Projektteam und Qualifikation verbindlich absichern
Bei vielen Facility-Management-Leistungen entscheidet nicht allein die Leistungsfähigkeit des beauftragten Unternehmens über die Qualität der Vertragserfüllung. Wesentlichen Einfluss haben die Personen, die einen Standort leiten, technische Verantwortung übernehmen, Leistungen koordinieren oder als zentrale Ansprechpartner des Auftraggebers tätig werden. Projektteam- und Qualifikationsnachweise schaffen deshalb Transparenz darüber, wer die Leistung tatsächlich erbringen soll und welche fachliche sowie organisatorische Kompetenz dafür zur Verfügung steht.
Besondere Bedeutung besitzt dies bei komplexen Betreiber-, TFM-, IFM-, Beratungs- oder Implementierungsleistungen. Hier können Erfahrung, Objektkenntnis und Führungskompetenz einzelner Schlüsselpersonen erheblichen Einfluss auf Mobilisierung, Betriebsstabilität und Zusammenarbeit haben.
Nicht für jede eingesetzte Person ist ein umfangreicher Qualifikationsnachweis erforderlich. Die vertraglichen Anforderungen sollten sich auf diejenigen Funktionen konzentrieren, deren Kompetenz für den Leistungserfolg wesentlich ist.
vergleichbare Implementierungs- und Übergabeprojekte
Bei öffentlichen Vergaben erlaubt die VgV, technische und berufliche Leistungsfähigkeit unter anderem anhand von Fachkunde, Erfahrung und Verlässlichkeit zu beurteilen sowie Ausbildungs- und Befähigungsnachweise zu verlangen. Gleichzeitig sollten Anforderungen stets zum tatsächlichen Leistungsbild passen und nicht unnötig umfangreich ausgestaltet werden.
Angebotene Teamqualität muss im Vertrag erhalten bleiben
Besonders wichtig ist die Verbindung zwischen Vergabe und späterer Vertragsdurchführung. Wird ein Angebot wesentlich aufgrund eines besonders erfahrenen Projekt- oder Führungsteams bewertet, sollte nicht unmittelbar nach Zuschlag ein weniger qualifiziertes Team eingesetzt werden können.
Für benannte Schlüsselpersonen empfiehlt sich deshalb eine klare Austauschregelung. Ein Wechsel sollte angezeigt und bei wesentlichen Rollen gegebenenfalls von der Zustimmung des Auftraggebers abhängig gemacht werden. Ersatzpersonen sollten mindestens eine vergleichbare fachliche und berufliche Eignung besitzen. Dabei muss genügend Flexibilität für Krankheit, Personalwechsel oder organisatorische Veränderungen erhalten bleiben.

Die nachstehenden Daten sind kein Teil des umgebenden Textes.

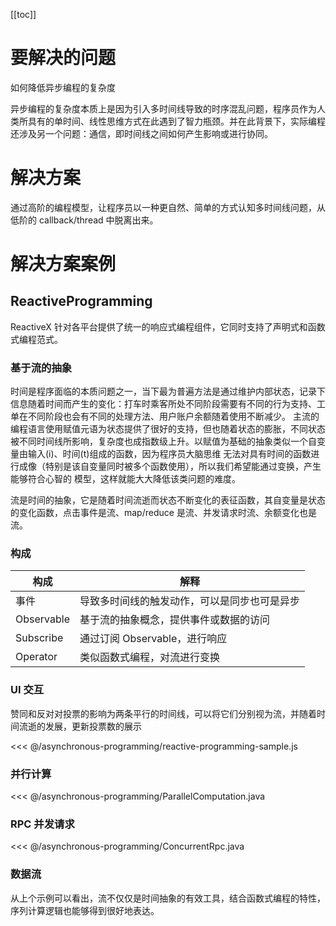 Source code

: [[toc]]

# 要解决的问题

如何降低异步编程的复杂度

异步编程的复杂度本质上是因为引入多时间线导致的时序混乱问题，程序员作为人类所具有的单时间、线性思维方式在此遇到了智力瓶颈。并在此背景下，实际编程还涉及另一个问题：通信，即时间线之间如何产生影响或进行协同。

# 解决方案

通过高阶的编程模型，让程序员以一种更自然、简单的方式认知多时间线问题，从低阶的 callback/thread 中脱离出来。

# 解决方案案例

## ReactiveProgramming

ReactiveX 针对各平台提供了统一的响应式编程组件，它同时支持了声明式和函数式编程范式。

### 基于流的抽象

时间是程序面临的本质问题之一，当下最为普遍方法是通过维护内部状态，记录下信息随着时间而产生的变化：打车时乘客所处不同阶段需要有不同的行为支持、工单在不同阶段也会有不同的处理方法、用户账户余额随着使用不断减少。
主流的编程语言使用赋值元语为状态提供了很好的支持，但也随着状态的膨胀，不同状态被不同时间线所影响，复杂度也成指数级上升。以赋值为基础的抽象类似一个自变量由输入(i)、时间(t)组成的函数，因为程序员大脑思维
无法对具有时间的函数进行成像（特别是该自变量同时被多个函数使用），所以我们希望能通过变换，产生能够符合心智的 模型，这样就能大大降低该类问题的难度。

流是时间的抽象，它是随着时间流逝而状态不断变化的表征函数，其自变量是状态的变化函数，点击事件是流、map/reduce 是流、并发请求时流、余额变化也是流。

### 构成

| 构成 | 解释 |
| --- | --- |
| 事件 | 导致多时间线的触发动作，可以是同步也可是异步 |
| Observable | 基于流的抽象概念，提供事件或数据的访问|
| Subscribe | 通过订阅 Observable，进行响应 |
| Operator | 类似函数式编程，对流进行变换 |

### UI 交互

赞同和反对对投票的影响为两条平行的时间线，可以将它们分别视为流，并随着时间流逝的发展，更新投票数的展示

<<< @/asynchronous-programming/reactive-programming-sample.js

### 并行计算

<<< @/asynchronous-programming/ParallelComputation.java

### RPC 并发请求

<<< @/asynchronous-programming/ConcurrentRpc.java

### 数据流

从上个示例可以看出，流不仅仅是时间抽象的有效工具，结合函数式编程的特性，序列计算逻辑也能够得到很好地表达。
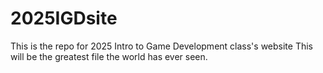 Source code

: # 2025IGDsite
This is the repo for 2025 Intro to Game Development class's website
This will be the greatest file the world has ever seen.
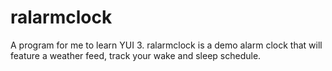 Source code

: ralarmclock
===========

A program for me to learn YUI 3. ralarmclock is a demo alarm clock that will feature a weather feed, track your wake and sleep schedule. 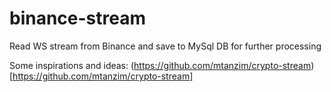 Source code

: # binance-stream
Read WS stream from Binance and save to MySql DB for further processing

Some inspirations and ideas:
(https://github.com/mtanzim/crypto-stream)[https://github.com/mtanzim/crypto-stream] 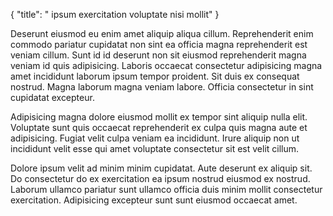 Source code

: {
  "title": " ipsum exercitation voluptate nisi mollit"
}

Deserunt eiusmod eu enim amet aliquip aliqua cillum. Reprehenderit enim commodo pariatur cupidatat non sint ea officia magna reprehenderit est veniam cillum. Sunt id id deserunt non sit eiusmod reprehenderit magna veniam id quis adipisicing. Laboris occaecat consectetur adipisicing magna amet incididunt laborum ipsum tempor proident. Sit duis ex consequat nostrud. Magna laborum magna veniam labore. Officia consectetur in sint cupidatat excepteur.

Adipisicing magna dolore eiusmod mollit ex tempor sint aliquip nulla elit. Voluptate sunt quis occaecat reprehenderit ex culpa quis magna aute et adipisicing. Fugiat velit culpa veniam ea incididunt. Irure aliquip non ut incididunt velit esse qui amet voluptate consectetur sit est velit cillum.

Dolore ipsum velit ad minim minim cupidatat. Aute deserunt ex aliquip sit. Do consectetur do ex exercitation ea ipsum nostrud eiusmod ex nostrud. Laborum ullamco pariatur sunt ullamco officia duis minim mollit consectetur exercitation. Adipisicing excepteur sunt sunt eiusmod occaecat amet. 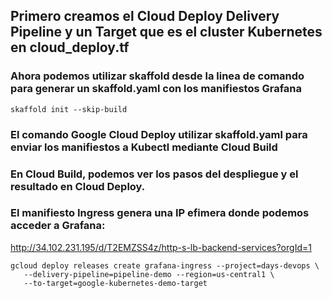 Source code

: ##   Primero creamos el Cloud Deploy Delivery Pipeline y un Target que es el cluster Kubernetes en cloud_deploy.tf

###   Ahora podemos utilizar skaffold desde la linea de comando para generar un skaffold.yaml con los manifiestos Grafana

    skaffold init --skip-build

###   El comando Google Cloud Deploy utilizar skaffold.yaml para enviar los manifiestos a Kubectl mediante Cloud Build

###   En Cloud Build, podemos ver los pasos del despliegue y el resultado en Cloud Deploy. 

###   El manifiesto Ingress genera una IP efimera donde podemos acceder a Grafana: 
http://34.102.231.195/d/T2EMZSS4z/http-s-lb-backend-services?orgId=1

    gcloud deploy releases create grafana-ingress --project=days-devops \
       --delivery-pipeline=pipeline-demo --region=us-central1 \
       --to-target=google-kubernetes-demo-target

Für öffentliche Vergaben ist dieser Zusammenhang besonders relevant: Organisation, Qualifikation und Erfahrung des zur Auftragsausführung eingesetzten Personals können ausdrücklich Zuschlagskriterien sein, wenn die Personalqualität das Leistungsniveau erheblich beeinflussen kann.
Qualifikation während der Laufzeit aktuell halten
Nachweise sollten nicht ausschließlich zum Vertragsbeginn betrachtet werden. Bestimmte Tätigkeiten können wiederkehrende Schulungen, Unterweisungen, Befähigungen oder sonstige Aktualisierungen erfordern. Der Vertrag sollte deshalb festlegen, welche Qualifikationen dauerhaft aufrechterhalten und auf Verlangen nachgewiesen werden müssen.
Gleichzeitig sollte der Auftraggeber nicht unnötig personenbezogene Unterlagen sammeln. Entscheidend ist der Nachweis der für die Leistung erforderlichen Kompetenz.
Projektteam- und Qualifikationsnachweise bilden damit eine wichtige Brücke zwischen angebotener Leistungsqualität und tatsächlicher Leistungserbringung. Ein guter Vertragsanhang definiert Schlüsselrollen, erforderliche Kompetenzen, geeignete Nachweise und nachvollziehbare Austauschregeln. So bleibt gewährleistet, dass nicht nur ein geeignetes Unternehmen beauftragt wird, sondern auch tatsächlich ein Team eingesetzt wird, das den fachlichen und organisatorischen Anforderungen des Facility Managements entspricht.